Tel est en effet l’objectif de cette proposition de loi  : appliquer le prix-unique du livre également sur Internet. Si, naïvement, l’idée peut sembler bonne de prime abord, puisqu’elle a sûrement contribué à sauver les petites librairies françaises, elle dénote surtout une incompréhension chronique par la classe politique et les marchants de culture, de la notion de fichier d’ordinateur, ce support numérique réplicable en un instant et sans véritable coût à l’échelle de la population mondiale.

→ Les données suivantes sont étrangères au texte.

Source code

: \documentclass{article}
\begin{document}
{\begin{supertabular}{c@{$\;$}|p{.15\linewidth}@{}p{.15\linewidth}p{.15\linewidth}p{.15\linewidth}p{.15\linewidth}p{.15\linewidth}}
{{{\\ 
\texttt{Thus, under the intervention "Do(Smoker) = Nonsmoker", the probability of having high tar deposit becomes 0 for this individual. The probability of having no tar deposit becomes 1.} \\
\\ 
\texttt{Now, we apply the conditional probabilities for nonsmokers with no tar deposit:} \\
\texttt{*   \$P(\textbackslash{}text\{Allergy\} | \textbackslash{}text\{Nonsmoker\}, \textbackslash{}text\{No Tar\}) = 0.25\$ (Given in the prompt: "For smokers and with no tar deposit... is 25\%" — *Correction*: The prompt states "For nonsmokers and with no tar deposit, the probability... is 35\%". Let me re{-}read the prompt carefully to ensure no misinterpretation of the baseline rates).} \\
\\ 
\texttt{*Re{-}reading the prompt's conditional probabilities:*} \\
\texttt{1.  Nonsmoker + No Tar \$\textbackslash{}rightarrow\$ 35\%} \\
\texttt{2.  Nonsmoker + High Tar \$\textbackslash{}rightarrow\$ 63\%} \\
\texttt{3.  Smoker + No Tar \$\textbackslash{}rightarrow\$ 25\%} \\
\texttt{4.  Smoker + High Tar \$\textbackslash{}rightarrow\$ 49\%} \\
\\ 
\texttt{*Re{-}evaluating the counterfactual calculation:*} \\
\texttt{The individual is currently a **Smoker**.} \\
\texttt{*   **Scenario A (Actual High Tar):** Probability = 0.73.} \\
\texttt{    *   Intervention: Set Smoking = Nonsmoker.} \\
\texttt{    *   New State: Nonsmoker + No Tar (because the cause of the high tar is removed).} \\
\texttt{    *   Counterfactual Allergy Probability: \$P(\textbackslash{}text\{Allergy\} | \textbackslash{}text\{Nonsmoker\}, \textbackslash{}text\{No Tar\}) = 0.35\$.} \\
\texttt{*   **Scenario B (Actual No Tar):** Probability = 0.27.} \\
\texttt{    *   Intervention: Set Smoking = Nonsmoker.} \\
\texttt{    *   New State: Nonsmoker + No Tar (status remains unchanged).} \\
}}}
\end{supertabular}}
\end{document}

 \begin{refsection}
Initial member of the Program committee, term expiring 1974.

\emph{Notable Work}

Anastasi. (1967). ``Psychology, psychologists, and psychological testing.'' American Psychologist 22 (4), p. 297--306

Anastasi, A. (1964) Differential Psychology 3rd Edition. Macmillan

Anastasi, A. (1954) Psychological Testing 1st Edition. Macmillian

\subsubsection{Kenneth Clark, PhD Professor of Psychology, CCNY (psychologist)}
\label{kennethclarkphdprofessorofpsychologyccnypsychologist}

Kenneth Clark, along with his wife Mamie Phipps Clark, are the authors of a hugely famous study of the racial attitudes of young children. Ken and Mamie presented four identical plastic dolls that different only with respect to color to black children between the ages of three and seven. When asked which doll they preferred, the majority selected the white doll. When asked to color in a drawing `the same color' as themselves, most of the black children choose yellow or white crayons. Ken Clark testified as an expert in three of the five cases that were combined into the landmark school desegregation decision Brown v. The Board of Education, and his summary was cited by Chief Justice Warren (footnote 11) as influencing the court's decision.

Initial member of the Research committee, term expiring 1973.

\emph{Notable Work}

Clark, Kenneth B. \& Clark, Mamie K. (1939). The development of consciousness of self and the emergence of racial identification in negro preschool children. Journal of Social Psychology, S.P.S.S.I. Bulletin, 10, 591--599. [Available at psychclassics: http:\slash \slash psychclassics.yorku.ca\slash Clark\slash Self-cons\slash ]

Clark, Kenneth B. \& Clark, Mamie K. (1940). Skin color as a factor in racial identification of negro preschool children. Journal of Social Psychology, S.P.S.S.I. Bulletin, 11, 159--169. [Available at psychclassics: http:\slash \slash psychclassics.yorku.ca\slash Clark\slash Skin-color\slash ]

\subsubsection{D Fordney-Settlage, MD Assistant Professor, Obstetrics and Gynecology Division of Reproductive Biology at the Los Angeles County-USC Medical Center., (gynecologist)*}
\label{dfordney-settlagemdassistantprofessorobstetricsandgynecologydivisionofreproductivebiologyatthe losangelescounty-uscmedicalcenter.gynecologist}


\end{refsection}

Sans en arriver aux extrémités répressives qu’instaure la loi HADOPI II, ce nouveau mouvement législatif se traduit par une énième tentative de limitation des fantastiques possibilités d’une économie nouvelle, dans le but de la faire entrer dans le moule rassurant des précédents modèles. Ici encore, au lieu d’explorer et d’exploiter au mieux ce qu’Internet rend possible, le législateur s’entête à refuser le potentiel d’un réseau numérique mondial, en s’entêtant aveuglément à transposer avec le minimum de réflexion possible ce qui marchait bien avant. D’autres pays plus pragmatiques vivent avec le Net, s’y adaptent et connaissent (est-ce lié  ?) les plus forts taux de croissance de la planète depuis ces dix dernières années, mais pendant ce temps, nos sénateurs ont à cœur de préserver les recettes du passé, quitte à gâcher, pour un temps, celles du futur.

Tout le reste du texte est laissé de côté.